### Task statement
Print the data again, exactly.

----------

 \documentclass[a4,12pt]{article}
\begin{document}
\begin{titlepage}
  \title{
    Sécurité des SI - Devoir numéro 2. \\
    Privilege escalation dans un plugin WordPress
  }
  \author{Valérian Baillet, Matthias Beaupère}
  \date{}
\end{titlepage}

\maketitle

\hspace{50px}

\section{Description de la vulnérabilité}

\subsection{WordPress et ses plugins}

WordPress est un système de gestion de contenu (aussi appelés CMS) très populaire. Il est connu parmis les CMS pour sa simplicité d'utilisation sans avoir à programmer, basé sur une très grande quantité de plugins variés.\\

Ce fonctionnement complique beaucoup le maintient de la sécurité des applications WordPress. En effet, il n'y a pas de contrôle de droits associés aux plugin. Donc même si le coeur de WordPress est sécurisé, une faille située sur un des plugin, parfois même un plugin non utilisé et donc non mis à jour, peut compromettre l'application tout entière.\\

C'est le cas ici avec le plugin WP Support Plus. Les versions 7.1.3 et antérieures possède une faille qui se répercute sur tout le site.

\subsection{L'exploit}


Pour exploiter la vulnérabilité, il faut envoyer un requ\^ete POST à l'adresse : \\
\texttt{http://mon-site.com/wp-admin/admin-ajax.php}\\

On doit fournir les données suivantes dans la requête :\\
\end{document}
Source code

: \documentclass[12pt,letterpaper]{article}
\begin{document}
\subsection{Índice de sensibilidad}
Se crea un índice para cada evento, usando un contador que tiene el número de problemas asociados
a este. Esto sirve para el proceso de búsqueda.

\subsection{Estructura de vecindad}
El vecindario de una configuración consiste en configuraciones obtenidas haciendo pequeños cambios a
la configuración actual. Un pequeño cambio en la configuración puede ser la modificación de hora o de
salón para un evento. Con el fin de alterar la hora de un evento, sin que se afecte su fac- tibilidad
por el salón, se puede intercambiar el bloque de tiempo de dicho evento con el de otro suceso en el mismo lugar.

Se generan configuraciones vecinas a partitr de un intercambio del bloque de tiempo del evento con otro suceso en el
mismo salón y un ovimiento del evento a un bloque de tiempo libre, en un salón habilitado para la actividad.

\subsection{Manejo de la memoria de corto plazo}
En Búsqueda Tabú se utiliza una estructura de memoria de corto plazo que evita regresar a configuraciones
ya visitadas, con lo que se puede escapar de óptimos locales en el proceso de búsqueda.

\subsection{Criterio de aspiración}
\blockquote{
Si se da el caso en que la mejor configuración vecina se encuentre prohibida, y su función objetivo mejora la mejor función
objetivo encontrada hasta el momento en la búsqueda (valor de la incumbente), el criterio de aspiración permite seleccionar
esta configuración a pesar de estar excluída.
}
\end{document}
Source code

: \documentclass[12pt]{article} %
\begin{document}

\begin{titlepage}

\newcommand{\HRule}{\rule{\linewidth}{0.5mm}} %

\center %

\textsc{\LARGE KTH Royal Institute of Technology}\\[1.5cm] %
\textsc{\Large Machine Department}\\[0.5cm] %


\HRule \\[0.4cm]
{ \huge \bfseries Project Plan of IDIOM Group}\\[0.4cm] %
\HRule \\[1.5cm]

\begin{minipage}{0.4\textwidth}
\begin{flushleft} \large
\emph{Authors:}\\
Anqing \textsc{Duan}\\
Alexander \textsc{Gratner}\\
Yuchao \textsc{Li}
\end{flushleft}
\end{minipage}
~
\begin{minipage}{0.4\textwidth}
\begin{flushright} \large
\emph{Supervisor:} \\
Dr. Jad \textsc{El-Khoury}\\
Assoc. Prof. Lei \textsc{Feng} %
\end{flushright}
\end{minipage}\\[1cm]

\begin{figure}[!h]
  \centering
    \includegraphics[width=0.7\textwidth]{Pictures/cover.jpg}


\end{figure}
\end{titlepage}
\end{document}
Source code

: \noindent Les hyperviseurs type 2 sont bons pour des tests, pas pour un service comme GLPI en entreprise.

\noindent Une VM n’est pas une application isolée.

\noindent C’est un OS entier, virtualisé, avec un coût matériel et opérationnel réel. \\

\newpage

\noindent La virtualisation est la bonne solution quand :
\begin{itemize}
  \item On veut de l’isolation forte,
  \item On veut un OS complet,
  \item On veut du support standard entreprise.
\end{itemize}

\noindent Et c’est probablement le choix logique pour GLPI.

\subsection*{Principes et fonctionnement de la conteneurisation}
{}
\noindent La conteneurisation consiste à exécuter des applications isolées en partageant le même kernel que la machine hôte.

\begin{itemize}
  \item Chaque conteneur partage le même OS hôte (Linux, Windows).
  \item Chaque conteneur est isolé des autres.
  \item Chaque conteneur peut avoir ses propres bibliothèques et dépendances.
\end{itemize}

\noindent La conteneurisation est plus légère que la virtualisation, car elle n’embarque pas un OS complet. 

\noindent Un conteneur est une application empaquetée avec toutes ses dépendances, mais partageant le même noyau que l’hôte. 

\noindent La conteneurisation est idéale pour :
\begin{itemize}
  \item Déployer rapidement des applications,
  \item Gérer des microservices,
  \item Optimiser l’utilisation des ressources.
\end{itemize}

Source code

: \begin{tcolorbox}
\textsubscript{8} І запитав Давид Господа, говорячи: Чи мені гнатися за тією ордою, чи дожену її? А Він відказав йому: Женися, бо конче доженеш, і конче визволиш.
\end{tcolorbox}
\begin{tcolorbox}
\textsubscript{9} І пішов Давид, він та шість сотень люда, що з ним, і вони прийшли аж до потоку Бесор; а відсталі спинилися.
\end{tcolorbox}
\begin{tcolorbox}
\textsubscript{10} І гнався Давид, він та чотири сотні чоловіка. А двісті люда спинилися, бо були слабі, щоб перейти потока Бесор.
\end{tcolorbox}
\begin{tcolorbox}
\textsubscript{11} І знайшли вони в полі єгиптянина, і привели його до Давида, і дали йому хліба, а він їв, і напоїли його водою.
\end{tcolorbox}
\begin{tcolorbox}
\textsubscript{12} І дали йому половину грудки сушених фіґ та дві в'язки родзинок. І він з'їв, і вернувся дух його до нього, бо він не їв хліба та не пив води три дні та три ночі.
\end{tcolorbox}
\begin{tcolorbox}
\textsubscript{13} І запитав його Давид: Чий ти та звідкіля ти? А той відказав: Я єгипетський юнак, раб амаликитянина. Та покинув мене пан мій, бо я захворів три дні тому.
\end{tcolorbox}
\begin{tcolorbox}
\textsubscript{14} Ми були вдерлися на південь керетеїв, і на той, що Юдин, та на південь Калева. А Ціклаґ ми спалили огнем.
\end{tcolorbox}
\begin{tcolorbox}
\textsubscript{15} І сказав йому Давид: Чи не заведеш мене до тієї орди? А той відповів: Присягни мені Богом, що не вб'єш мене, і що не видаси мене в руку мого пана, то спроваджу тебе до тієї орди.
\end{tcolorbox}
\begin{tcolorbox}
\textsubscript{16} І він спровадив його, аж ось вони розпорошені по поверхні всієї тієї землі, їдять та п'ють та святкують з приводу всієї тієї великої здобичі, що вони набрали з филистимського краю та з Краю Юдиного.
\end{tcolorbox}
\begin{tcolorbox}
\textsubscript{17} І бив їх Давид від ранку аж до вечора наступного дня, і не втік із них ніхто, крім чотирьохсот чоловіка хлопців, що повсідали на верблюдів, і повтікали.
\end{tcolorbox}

----------

### Answer to this problem
 \documentclass[a4,12pt]{article}
\begin{document}
\begin{titlepage}
  \title{
    Sécurité des SI - Devoir numéro 2. \\
    Privilege escalation dans un plugin WordPress
  }
  \author{Valérian Baillet, Matthias Beaupère}
  \date{}
\end{titlepage}

\maketitle

\hspace{50px}

\section{Description de la vulnérabilité}

\subsection{WordPress et ses plugins}

WordPress est un système de gestion de contenu (aussi appelés CMS) très populaire. Il est connu parmis les CMS pour sa simplicité d'utilisation sans avoir à programmer, basé sur une très grande quantité de plugins variés.\\

Ce fonctionnement complique beaucoup le maintient de la sécurité des applications WordPress. En effet, il n'y a pas de contrôle de droits associés aux plugin. Donc même si le coeur de WordPress est sécurisé, une faille située sur un des plugin, parfois même un plugin non utilisé et donc non mis à jour, peut compromettre l'application tout entière.\\

C'est le cas ici avec le plugin WP Support Plus. Les versions 7.1.3 et antérieures possède une faille qui se répercute sur tout le site.

\subsection{L'exploit}


Pour exploiter la vulnérabilité, il faut envoyer un requ\^ete POST à l'adresse : \\
\texttt{http://mon-site.com/wp-admin/admin-ajax.php}\\

On doit fournir les données suivantes dans la requête :\\
\end{document}
Source code

: \documentclass[12pt,letterpaper]{article}
\begin{document}
\subsection{Índice de sensibilidad}
Se crea un índice para cada evento, usando un contador que tiene el número de problemas asociados
a este. Esto sirve para el proceso de búsqueda.

\subsection{Estructura de vecindad}
El vecindario de una configuración consiste en configuraciones obtenidas haciendo pequeños cambios a
la configuración actual. Un pequeño cambio en la configuración puede ser la modificación de hora o de
salón para un evento. Con el fin de alterar la hora de un evento, sin que se afecte su fac- tibilidad
por el salón, se puede intercambiar el bloque de tiempo de dicho evento con el de otro suceso en el mismo lugar.

Se generan configuraciones vecinas a partitr de un intercambio del bloque de tiempo del evento con otro suceso en el
mismo salón y un ovimiento del evento a un bloque de tiempo libre, en un salón habilitado para la actividad.

\subsection{Manejo de la memoria de corto plazo}
En Búsqueda Tabú se utiliza una estructura de memoria de corto plazo que evita regresar a configuraciones
ya visitadas, con lo que se puede escapar de óptimos locales en el proceso de búsqueda.

\subsection{Criterio de aspiración}
\blockquote{
Si se da el caso en que la mejor configuración vecina se encuentre prohibida, y su función objetivo mejora la mejor función
objetivo encontrada hasta el momento en la búsqueda (valor de la incumbente), el criterio de aspiración permite seleccionar
esta configuración a pesar de estar excluída.
}
\end{document}
Source code

: \documentclass[12pt]{article} %
\begin{document}

\begin{titlepage}

\newcommand{\HRule}{\rule{\linewidth}{0.5mm}} %

\center %

\textsc{\LARGE KTH Royal Institute of Technology}\\[1.5cm] %
\textsc{\Large Machine Department}\\[0.5cm] %


\HRule \\[0.4cm]
{ \huge \bfseries Project Plan of IDIOM Group}\\[0.4cm] %
\HRule \\[1.5cm]

\begin{minipage}{0.4\textwidth}
\begin{flushleft} \large
\emph{Authors:}\\
Anqing \textsc{Duan}\\
Alexander \textsc{Gratner}\\
Yuchao \textsc{Li}
\end{flushleft}
\end{minipage}
~
\begin{minipage}{0.4\textwidth}
\begin{flushright} \large
\emph{Supervisor:} \\
Dr. Jad \textsc{El-Khoury}\\
Assoc. Prof. Lei \textsc{Feng} %
\end{flushright}
\end{minipage}\\[1cm]

\begin{figure}[!h]
  \centering
    \includegraphics[width=0.7\textwidth]{Pictures/cover.jpg}


\end{figure}
\end{titlepage}
\end{document}
Source code

: \noindent Les hyperviseurs type 2 sont bons pour des tests, pas pour un service comme GLPI en entreprise.

\noindent Une VM n’est pas une application isolée.

\noindent C’est un OS entier, virtualisé, avec un coût matériel et opérationnel réel. \\

\newpage

\noindent La virtualisation est la bonne solution quand :
\begin{itemize}
  \item On veut de l’isolation forte,
  \item On veut un OS complet,
  \item On veut du support standard entreprise.
\end{itemize}

\noindent Et c’est probablement le choix logique pour GLPI.

\subsection*{Principes et fonctionnement de la conteneurisation}
{}
\noindent La conteneurisation consiste à exécuter des applications isolées en partageant le même kernel que la machine hôte.

\begin{itemize}
  \item Chaque conteneur partage le même OS hôte (Linux, Windows).
  \item Chaque conteneur est isolé des autres.
  \item Chaque conteneur peut avoir ses propres bibliothèques et dépendances.
\end{itemize}

\noindent La conteneurisation est plus légère que la virtualisation, car elle n’embarque pas un OS complet. 

\noindent Un conteneur est une application empaquetée avec toutes ses dépendances, mais partageant le même noyau que l’hôte. 

\noindent La conteneurisation est idéale pour :
\begin{itemize}
  \item Déployer rapidement des applications,
  \item Gérer des microservices,
  \item Optimiser l’utilisation des ressources.
\end{itemize}

Source code

: \begin{tcolorbox}
\textsubscript{8} І запитав Давид Господа, говорячи: Чи мені гнатися за тією ордою, чи дожену її? А Він відказав йому: Женися, бо конче доженеш, і конче визволиш.
\end{tcolorbox}
\begin{tcolorbox}
\textsubscript{9} І пішов Давид, він та шість сотень люда, що з ним, і вони прийшли аж до потоку Бесор; а відсталі спинилися.
\end{tcolorbox}
\begin{tcolorbox}
\textsubscript{10} І гнався Давид, він та чотири сотні чоловіка. А двісті люда спинилися, бо були слабі, щоб перейти потока Бесор.
\end{tcolorbox}
\begin{tcolorbox}
\textsubscript{11} І знайшли вони в полі єгиптянина, і привели його до Давида, і дали йому хліба, а він їв, і напоїли його водою.
\end{tcolorbox}
\begin{tcolorbox}
\textsubscript{12} І дали йому половину грудки сушених фіґ та дві в'язки родзинок. І він з'їв, і вернувся дух його до нього, бо він не їв хліба та не пив води три дні та три ночі.
\end{tcolorbox}
\begin{tcolorbox}
\textsubscript{13} І запитав його Давид: Чий ти та звідкіля ти? А той відказав: Я єгипетський юнак, раб амаликитянина. Та покинув мене пан мій, бо я захворів три дні тому.
\end{tcolorbox}
\begin{tcolorbox}
\textsubscript{14} Ми були вдерлися на південь керетеїв, і на той, що Юдин, та на південь Калева. А Ціклаґ ми спалили огнем.
\end{tcolorbox}
\begin{tcolorbox}
\textsubscript{15} І сказав йому Давид: Чи не заведеш мене до тієї орди? А той відповів: Присягни мені Богом, що не вб'єш мене, і що не видаси мене в руку мого пана, то спроваджу тебе до тієї орди.
\end{tcolorbox}
\begin{tcolorbox}
\textsubscript{16} І він спровадив його, аж ось вони розпорошені по поверхні всієї тієї землі, їдять та п'ють та святкують з приводу всієї тієї великої здобичі, що вони набрали з филистимського краю та з Краю Юдиного.
\end{tcolorbox}
\begin{tcolorbox}
\textsubscript{17} І бив їх Давид від ранку аж до вечора наступного дня, і не втік із них ніхто, крім чотирьохсот чоловіка хлопців, що повсідали на верблюдів, і повтікали.
\end{tcolorbox}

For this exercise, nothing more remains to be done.